Trump impõe tarifa de 50% e setor industrial brasileiro prevê forte impacto econômico

Por Dominic Ferreira,

A nova tarifa de importação de 50% imposta pelos Estados Unidos sobre produtos brasileiros pode causar a perda de até 146 mil empregos formais e informais no Brasil em um período de dois anos, segundo estimativa da Federação das Indústrias do Estado de Minas Gerais (Fiemg). A medida, assinada pelo presidente Donald Trump, entrou em vigor na madrugada desta quarta-feira (6) e atinge mais da metade dos produtos brasileiros vendidos no mercado norte-americano.

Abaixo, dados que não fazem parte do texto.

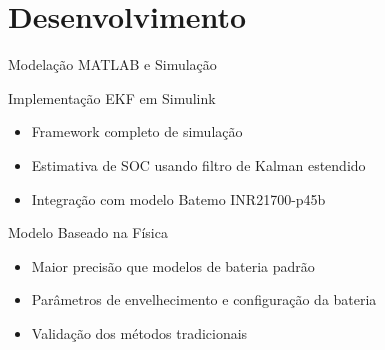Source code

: \documentclass[aspectratio=169,xcolor=dvipsnames]{beamer}
\begin{document}
\section{Desenvolvimento}
\begin{frame}{Modelação MATLAB e Simulação}
  \begin{block}{Implementação EKF em Simulink}
    \begin{itemize}
      \item Framework completo de simulação
      \item Estimativa de SOC usando filtro de Kalman estendido
      \item Integração com modelo Batemo INR21700-p45b
    \end{itemize}
  \end{block}
  
  \begin{exampleblock}{Modelo Baseado na Física}
    \begin{itemize}
      \item Maior precisão que modelos de bateria padrão
      \item Parâmetros de envelhecimento e configuração da bateria
      \item Validação dos métodos tradicionais
    \end{itemize}
  \end{exampleblock}
\end{frame}
\end{document}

Foto: Carteira de Trabalho digitalpermite consultas no Sine;

De acordo com o estudo da Fiemg, o tarifaço poderá reduzir o Produto Interno Bruto (PIB) do Brasil em R$ 25,8 bilhões no curto prazo e até R$ 110 bilhões no longo prazo. A perda de renda das famílias pode chegar a R$ 2,74 bilhões no período de dois anos. Os setores mais afetados incluem siderurgia, produtos de madeira, calçados, máquinas e equipamentos, além da agropecuária, com destaque para a cadeia da carne bovina, que continua fora da lista de isenções tarifárias.

Em 2024, o Brasil exportou cerca de US$ 40,4 bilhões aos Estados Unidos — equivalente a 1,8% do PIB nacional. Quase metade desse valor veio de combustíveis minerais, ferro e aço, e máquinas e equipamentos, justamente os segmentos diretamente atingidos pelas novas alíquotas. Por outro lado, 44,6% da pauta exportadora brasileira ao país norte-americano foi poupada, incluindo petróleo, suco de laranja, aviões e celulose, que continuarão sendo taxados em 10%.

Trump justificou a medida com base em uma "emergência nacional", alegando que ações do governo brasileiro ameaçam empresas e cidadãos norte-americanos, além de sua política externa. Ele também mencionou suposta perseguição política ao ex-presidente Jair Bolsonaro como um dos motivos da retaliação. Produtos brasileiros que já estavam embarcados e em fase final de transporte não serão afetados pela nova tarifa, segundo o decreto.